Segment Start: MATERIAL FOR THIS EXERCISE
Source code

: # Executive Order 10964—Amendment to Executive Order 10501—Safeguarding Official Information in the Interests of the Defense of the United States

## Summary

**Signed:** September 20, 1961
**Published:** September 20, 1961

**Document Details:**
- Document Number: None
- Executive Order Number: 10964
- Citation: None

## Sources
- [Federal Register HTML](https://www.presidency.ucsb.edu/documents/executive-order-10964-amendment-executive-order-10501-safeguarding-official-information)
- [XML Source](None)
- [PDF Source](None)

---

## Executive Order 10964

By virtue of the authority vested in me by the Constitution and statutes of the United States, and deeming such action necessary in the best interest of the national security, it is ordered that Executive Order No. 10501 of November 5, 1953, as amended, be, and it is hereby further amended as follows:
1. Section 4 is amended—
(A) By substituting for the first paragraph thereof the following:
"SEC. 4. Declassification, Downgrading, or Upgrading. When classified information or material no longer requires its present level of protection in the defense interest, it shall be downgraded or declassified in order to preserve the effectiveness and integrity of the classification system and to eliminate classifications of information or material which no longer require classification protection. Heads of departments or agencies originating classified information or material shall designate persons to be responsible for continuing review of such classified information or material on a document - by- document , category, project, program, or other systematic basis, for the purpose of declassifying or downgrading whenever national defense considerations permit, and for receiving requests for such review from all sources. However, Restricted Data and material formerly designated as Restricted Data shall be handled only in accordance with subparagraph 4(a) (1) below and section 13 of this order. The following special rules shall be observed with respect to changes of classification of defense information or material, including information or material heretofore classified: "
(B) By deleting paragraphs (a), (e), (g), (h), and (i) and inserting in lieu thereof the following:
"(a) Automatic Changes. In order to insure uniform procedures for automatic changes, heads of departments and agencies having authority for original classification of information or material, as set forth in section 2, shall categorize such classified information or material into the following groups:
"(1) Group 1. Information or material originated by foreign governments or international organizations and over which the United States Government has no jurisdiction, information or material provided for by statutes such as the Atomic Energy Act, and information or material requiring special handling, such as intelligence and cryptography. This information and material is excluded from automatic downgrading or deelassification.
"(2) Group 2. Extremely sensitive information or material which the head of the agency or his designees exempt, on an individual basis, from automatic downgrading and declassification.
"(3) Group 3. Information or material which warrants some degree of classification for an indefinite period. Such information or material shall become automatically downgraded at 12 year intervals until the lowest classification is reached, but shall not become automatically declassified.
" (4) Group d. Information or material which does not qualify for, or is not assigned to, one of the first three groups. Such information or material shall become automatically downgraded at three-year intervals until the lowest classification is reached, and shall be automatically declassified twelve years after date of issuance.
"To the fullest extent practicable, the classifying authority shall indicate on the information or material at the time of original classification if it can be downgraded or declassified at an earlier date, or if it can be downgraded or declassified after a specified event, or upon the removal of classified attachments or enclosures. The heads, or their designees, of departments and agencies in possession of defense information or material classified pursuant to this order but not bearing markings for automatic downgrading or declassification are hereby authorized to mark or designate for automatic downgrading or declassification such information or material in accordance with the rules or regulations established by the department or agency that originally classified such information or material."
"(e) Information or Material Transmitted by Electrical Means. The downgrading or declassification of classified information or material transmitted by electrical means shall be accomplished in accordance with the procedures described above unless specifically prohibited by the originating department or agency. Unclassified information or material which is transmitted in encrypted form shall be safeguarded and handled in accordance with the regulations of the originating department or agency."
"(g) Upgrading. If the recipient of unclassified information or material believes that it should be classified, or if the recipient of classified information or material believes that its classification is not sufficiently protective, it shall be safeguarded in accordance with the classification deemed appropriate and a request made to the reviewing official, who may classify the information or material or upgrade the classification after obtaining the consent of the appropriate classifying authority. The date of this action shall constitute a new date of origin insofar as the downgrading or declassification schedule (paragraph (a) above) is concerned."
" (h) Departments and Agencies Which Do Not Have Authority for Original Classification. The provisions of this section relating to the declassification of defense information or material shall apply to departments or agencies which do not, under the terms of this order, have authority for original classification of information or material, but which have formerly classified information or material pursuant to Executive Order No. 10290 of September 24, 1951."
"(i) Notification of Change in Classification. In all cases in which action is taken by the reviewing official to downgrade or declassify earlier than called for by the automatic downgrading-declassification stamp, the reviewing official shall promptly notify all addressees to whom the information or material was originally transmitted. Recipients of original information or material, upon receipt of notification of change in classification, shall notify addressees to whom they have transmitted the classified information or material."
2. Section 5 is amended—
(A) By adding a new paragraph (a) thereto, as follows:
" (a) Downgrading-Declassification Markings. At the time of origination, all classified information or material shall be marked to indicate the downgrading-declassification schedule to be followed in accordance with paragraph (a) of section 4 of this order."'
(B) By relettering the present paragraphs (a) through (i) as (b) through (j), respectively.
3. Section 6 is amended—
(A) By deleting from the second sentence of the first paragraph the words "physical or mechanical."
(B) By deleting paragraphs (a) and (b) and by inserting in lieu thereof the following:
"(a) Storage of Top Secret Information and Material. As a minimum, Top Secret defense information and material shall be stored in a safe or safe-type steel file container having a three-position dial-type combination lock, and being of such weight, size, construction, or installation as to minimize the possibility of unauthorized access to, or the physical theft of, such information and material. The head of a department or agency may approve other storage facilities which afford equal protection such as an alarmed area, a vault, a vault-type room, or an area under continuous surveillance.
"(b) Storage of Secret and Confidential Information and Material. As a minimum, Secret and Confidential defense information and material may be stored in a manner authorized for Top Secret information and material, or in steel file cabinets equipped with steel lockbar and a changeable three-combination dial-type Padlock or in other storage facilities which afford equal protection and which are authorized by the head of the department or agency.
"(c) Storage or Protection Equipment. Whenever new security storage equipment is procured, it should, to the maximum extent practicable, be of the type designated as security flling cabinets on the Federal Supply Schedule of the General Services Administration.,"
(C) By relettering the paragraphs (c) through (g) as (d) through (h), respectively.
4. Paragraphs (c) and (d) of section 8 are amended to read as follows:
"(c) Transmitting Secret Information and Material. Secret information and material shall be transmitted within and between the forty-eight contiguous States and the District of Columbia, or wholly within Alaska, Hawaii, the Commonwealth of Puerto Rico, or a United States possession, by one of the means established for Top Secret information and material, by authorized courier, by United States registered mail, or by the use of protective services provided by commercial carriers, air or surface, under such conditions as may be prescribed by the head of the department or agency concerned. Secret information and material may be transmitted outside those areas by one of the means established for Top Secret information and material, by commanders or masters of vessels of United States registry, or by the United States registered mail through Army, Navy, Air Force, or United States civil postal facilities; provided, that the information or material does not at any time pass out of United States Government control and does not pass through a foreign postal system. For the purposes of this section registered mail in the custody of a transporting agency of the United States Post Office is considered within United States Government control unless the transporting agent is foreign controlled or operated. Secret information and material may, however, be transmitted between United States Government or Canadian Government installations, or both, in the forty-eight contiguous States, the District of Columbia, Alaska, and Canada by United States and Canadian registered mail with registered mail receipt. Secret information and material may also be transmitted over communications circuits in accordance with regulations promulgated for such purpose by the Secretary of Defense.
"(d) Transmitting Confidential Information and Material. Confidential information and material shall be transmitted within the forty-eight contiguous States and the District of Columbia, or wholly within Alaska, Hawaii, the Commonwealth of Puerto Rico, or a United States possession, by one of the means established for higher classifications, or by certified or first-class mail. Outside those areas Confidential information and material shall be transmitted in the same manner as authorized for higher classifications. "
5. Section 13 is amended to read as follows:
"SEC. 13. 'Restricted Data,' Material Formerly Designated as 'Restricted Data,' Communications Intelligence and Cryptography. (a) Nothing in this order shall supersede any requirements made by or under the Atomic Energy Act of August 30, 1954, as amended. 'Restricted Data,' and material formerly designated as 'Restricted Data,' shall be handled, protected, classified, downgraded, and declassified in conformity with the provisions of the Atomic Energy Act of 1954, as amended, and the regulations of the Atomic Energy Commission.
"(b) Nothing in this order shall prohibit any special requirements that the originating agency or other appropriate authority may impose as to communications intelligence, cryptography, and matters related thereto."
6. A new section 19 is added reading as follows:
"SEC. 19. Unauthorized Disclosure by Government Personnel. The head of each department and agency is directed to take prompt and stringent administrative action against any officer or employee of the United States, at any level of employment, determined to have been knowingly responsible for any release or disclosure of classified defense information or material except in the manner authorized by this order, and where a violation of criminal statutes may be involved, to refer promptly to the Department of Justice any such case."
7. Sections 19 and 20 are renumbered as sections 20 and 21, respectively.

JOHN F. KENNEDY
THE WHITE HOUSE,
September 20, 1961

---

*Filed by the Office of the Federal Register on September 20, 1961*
Segment End: MATERIAL FOR THIS EXERCISE
_EXERCISE AIM_.
Each line with "relettering" in it must be identified and copied from the material.

_EXERCISE SOLUTION_.
(B) By relettering the present paragraphs (a) through (i) as (b) through (j), respectively.
(C) By relettering the paragraphs (c) through (g) as (d) through (h), respectively.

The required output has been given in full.